COMMENTARY: Takin’ it to the streets

NEW YORK — “You never know what you’ll find in Central Park,” a fellow bystander said to me. In our case, we were picnicking on a knoll when the sound of drums drew us deeper into the park. We followed the drumming past a lake, up a walkway, across a hill, and suddenly there they […]

NEW YORK — “You never know what you’ll find in Central Park,” a fellow bystander said to me.

In our case, we were picnicking on a knoll when the sound of drums drew us deeper into the park.

We followed the drumming past a lake, up a walkway, across a hill, and suddenly there they were: a circle of men and women dressed in native costumes and elaborate feathered headgear, dancing around a large drum.


They circled one direction, then back toward the other. They turned as they moved, stepped toward the center, then out again.

A few carried stringed instruments; some wore castanets-like percussion devices around their legs. Feathers rose three feet above their heads. One dancer’s costume had a death mask.

An Anglo standing beside a tree remembered a similar dance a year ago. “I think they are Mexican,” she said. “Maybe Indians.”

Another pointed to a banner being carried by one dancer. “Something to do with Guadalupe,” she said.

Finally, I found a woman swaying to the rhythm. “We are Mexican Indians,” she said, “and that is Our Lady of Guadalupe. This is how we honor the gods. She is our way to the gods.”

Now it came together. Based on an image of the Virgin that suddenly appeared in the 16th century on the cloak of a Mexican peasant, the shrine of Nuestra Senora de Guadalupe in Mexico City is among the most visited Catholic shrines in the world.


Our Lady of Guadalupe is a unifying symbol in a nation riven by ethnic divisions. Some believe the image represents not only the Virgin Mary but the indigenous goddess Tonantzin and/or the Aztec mother goddess Coatlicue.

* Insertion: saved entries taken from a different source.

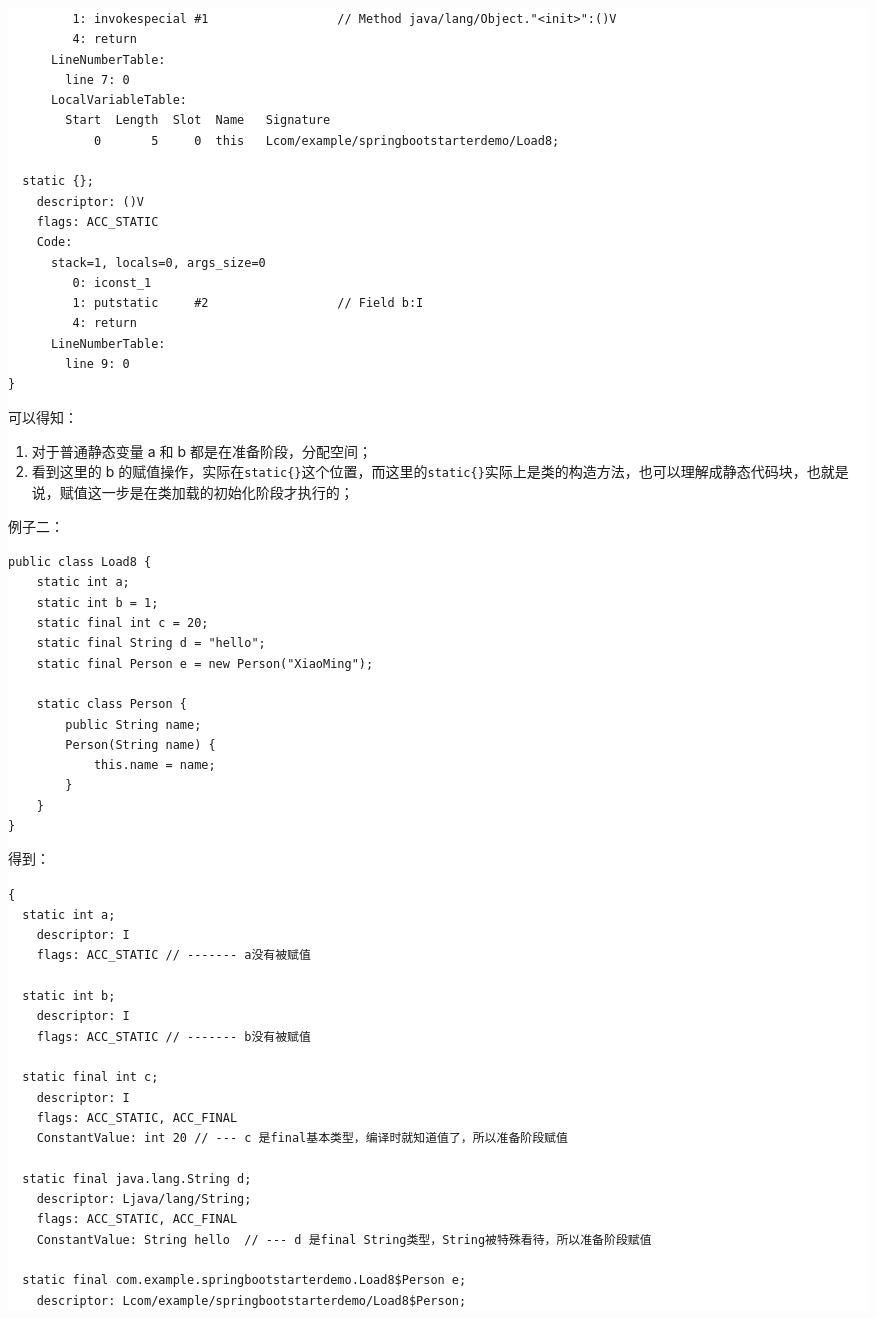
```
         1: invokespecial #1                  // Method java/lang/Object."<init>":()V
         4: return
      LineNumberTable:
        line 7: 0
      LocalVariableTable:
        Start  Length  Slot  Name   Signature
            0       5     0  this   Lcom/example/springbootstarterdemo/Load8;

  static {};
    descriptor: ()V
    flags: ACC_STATIC
    Code:
      stack=1, locals=0, args_size=0
         0: iconst_1
         1: putstatic     #2                  // Field b:I
         4: return
      LineNumberTable:
        line 9: 0
}
```
可以得知：
1. 对于普通静态变量 a 和 b 都是在准备阶段，分配空间；
2. 看到这里的 b 的赋值操作，实际在`static{}`这个位置，而这里的`static{}`实际上是类的构造方法，也可以理解成静态代码块，也就是说，赋值这一步是在类加载的初始化阶段才执行的；

例子二：
```
public class Load8 {
    static int a;
    static int b = 1;
    static final int c = 20;
    static final String d = "hello";
    static final Person e = new Person("XiaoMing");

    static class Person {
        public String name;
        Person(String name) {
            this.name = name;
        }
    }
}
```
得到：
```
{
  static int a;
    descriptor: I
    flags: ACC_STATIC // ------- a没有被赋值

  static int b;
    descriptor: I
    flags: ACC_STATIC // ------- b没有被赋值

  static final int c;
    descriptor: I
    flags: ACC_STATIC, ACC_FINAL
    ConstantValue: int 20 // --- c 是final基本类型，编译时就知道值了，所以准备阶段赋值

  static final java.lang.String d;
    descriptor: Ljava/lang/String;
    flags: ACC_STATIC, ACC_FINAL
    ConstantValue: String hello  // --- d 是final String类型，String被特殊看待，所以准备阶段赋值

  static final com.example.springbootstarterdemo.Load8$Person e;
    descriptor: Lcom/example/springbootstarterdemo/Load8$Person;
```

So goes religion in New York City. Turn one corner, and you find a Good Friday procession in Spanish. Turn another, a Jewish festival in Hebrew. I have seem Muslims parading on Park Avenue, Tibetan Buddhists chanting outside the Waldorf-Astoria, Jewish study groups reading Torah in Central Park, young Christians greeting Easter sunrise on a lakeside ledge, and countless people reading holy books on park benches and subway seats.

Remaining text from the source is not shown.